Essa falta de exploração dos vilões, é claro, era calculada. Em outros tempos, ainda mais do que hoje, a Disney gostava que suas histórias fossem simples confrontos de bem contra o mal, sem nada da complexidade moral da realidade, ou qualquer consideração para o fato de que todo mundo tem uma história. Na Disney, só o herói tinha uma história, porque era só ele que deveríamos entender.

Não há nada de intrinsecamente errado nessa forma de contar histórias. Às vezes, um vilão sem propósito e sem origem funciona bem como agente do caos, e os efeitos dele no herói são mais do que o bastante para criar uma narrativa envolvente (Coringa, estamos olhando para você). Mas é importante entender que essa não é a única maneira de construir um antagonista.

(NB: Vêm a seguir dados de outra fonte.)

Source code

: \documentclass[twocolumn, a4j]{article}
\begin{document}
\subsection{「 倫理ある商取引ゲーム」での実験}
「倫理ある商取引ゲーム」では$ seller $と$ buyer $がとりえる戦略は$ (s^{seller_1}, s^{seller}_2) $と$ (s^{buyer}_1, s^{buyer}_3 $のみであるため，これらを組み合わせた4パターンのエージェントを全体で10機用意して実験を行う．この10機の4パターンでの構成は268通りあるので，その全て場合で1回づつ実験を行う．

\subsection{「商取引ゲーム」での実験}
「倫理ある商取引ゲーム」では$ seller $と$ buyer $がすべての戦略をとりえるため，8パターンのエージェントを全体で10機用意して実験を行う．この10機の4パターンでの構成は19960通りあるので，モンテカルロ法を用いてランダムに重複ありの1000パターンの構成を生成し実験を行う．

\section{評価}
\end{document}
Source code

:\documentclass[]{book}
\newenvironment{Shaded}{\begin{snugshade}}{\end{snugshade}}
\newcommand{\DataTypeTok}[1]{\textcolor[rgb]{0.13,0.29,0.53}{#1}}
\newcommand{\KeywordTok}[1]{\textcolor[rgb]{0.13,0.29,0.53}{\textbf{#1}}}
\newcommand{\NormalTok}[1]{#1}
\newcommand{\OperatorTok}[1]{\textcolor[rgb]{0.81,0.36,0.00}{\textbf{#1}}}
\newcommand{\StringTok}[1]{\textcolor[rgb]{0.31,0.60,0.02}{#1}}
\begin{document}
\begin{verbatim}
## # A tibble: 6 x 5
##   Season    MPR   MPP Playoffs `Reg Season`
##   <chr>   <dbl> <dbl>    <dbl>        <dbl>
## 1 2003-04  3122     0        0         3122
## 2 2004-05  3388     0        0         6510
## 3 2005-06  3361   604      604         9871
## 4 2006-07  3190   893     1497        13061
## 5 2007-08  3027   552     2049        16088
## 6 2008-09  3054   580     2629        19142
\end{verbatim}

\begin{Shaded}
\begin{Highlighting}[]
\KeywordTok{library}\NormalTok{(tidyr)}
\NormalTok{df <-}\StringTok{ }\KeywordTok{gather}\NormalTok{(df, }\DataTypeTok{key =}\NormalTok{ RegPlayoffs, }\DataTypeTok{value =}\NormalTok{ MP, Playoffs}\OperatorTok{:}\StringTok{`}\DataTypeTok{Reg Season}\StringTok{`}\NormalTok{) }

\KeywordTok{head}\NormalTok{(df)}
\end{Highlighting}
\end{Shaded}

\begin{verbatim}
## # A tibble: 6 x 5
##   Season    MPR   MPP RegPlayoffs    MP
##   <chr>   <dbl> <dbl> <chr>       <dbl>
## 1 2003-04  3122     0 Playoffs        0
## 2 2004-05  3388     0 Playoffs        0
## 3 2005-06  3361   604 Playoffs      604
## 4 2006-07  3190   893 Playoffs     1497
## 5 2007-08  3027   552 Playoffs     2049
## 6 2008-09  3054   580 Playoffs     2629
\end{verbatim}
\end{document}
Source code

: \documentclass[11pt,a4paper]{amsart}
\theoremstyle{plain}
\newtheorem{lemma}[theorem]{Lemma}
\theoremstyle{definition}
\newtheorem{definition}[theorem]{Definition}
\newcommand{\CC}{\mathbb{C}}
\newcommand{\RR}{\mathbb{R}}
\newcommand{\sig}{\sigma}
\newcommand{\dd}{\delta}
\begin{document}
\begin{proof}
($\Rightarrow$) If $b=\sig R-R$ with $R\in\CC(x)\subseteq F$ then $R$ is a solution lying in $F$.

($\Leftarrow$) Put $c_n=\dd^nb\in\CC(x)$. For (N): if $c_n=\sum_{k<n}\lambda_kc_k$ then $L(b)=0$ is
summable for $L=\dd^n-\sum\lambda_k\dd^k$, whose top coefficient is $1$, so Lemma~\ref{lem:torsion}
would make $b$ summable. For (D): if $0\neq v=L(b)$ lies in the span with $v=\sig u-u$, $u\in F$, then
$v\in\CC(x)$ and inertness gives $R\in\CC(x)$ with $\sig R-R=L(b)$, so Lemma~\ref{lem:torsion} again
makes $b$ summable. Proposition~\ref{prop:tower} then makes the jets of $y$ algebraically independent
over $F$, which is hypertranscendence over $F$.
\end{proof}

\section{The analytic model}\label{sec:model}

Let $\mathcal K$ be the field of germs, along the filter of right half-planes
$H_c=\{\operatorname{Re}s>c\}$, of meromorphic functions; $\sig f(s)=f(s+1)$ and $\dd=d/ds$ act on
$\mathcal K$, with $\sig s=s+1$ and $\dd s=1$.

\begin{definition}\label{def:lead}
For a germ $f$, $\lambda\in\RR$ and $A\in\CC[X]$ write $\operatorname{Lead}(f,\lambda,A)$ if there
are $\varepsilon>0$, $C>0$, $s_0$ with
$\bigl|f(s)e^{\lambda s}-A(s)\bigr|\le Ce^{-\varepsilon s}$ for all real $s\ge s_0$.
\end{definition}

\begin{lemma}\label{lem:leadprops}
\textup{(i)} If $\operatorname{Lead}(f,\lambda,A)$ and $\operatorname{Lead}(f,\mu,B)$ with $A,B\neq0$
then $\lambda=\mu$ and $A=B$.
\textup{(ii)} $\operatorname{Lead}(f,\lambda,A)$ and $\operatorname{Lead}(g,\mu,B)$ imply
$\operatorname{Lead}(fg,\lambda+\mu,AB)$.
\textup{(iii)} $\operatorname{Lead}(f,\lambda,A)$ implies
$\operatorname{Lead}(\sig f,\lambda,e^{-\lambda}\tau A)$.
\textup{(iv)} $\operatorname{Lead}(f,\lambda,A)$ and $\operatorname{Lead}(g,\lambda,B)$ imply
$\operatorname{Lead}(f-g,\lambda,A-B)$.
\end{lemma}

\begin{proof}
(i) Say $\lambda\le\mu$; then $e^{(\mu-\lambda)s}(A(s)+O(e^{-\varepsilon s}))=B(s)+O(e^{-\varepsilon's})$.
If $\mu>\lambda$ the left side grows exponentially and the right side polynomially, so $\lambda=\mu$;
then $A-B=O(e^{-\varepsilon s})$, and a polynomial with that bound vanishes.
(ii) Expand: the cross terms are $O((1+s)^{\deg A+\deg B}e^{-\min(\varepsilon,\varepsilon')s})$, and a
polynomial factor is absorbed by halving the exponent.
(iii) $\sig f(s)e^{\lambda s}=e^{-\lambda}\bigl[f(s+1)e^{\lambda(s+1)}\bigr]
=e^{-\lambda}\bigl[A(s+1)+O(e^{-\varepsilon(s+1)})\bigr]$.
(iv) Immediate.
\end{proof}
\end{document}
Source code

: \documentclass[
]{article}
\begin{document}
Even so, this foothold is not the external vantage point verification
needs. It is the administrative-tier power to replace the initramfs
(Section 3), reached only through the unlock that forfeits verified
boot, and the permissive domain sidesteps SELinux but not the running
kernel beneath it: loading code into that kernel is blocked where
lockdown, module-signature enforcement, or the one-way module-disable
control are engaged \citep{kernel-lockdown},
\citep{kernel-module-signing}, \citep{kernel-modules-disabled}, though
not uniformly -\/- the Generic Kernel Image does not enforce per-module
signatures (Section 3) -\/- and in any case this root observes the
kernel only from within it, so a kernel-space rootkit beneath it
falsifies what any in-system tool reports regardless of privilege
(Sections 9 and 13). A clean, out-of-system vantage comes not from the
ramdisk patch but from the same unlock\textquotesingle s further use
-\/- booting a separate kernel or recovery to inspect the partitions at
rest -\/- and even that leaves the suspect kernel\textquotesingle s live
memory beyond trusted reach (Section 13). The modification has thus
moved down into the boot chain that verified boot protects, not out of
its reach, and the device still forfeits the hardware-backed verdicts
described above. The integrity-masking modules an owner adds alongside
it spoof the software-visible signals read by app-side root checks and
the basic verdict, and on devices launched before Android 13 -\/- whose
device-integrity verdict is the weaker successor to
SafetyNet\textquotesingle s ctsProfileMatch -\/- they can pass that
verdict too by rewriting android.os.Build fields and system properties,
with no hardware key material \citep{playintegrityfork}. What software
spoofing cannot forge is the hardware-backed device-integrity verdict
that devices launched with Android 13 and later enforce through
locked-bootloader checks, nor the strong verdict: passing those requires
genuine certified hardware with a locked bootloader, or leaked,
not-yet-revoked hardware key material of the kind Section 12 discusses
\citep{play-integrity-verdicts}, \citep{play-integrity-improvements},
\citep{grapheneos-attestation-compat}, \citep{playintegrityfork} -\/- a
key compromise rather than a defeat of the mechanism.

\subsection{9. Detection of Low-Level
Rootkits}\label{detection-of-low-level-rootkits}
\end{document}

Falta a esse debate, acredito, um pouco de nuance. Falta considerar que, ao entender a origem da loucura de Cruella (ou do Coringa, aliás, como mostrou o filme de 2019), a fundamental imoralidade dos seus atos não se apaga. Um vilão com motivos, um vilão que acredita estar certo e justificado em sua vilania, não deixa de ser um vilão, não se torna automaticamente um personagem para o qual devemos torcer, ou que devemos sagrar como ídolo - ele só se torna um vilão bem escrito.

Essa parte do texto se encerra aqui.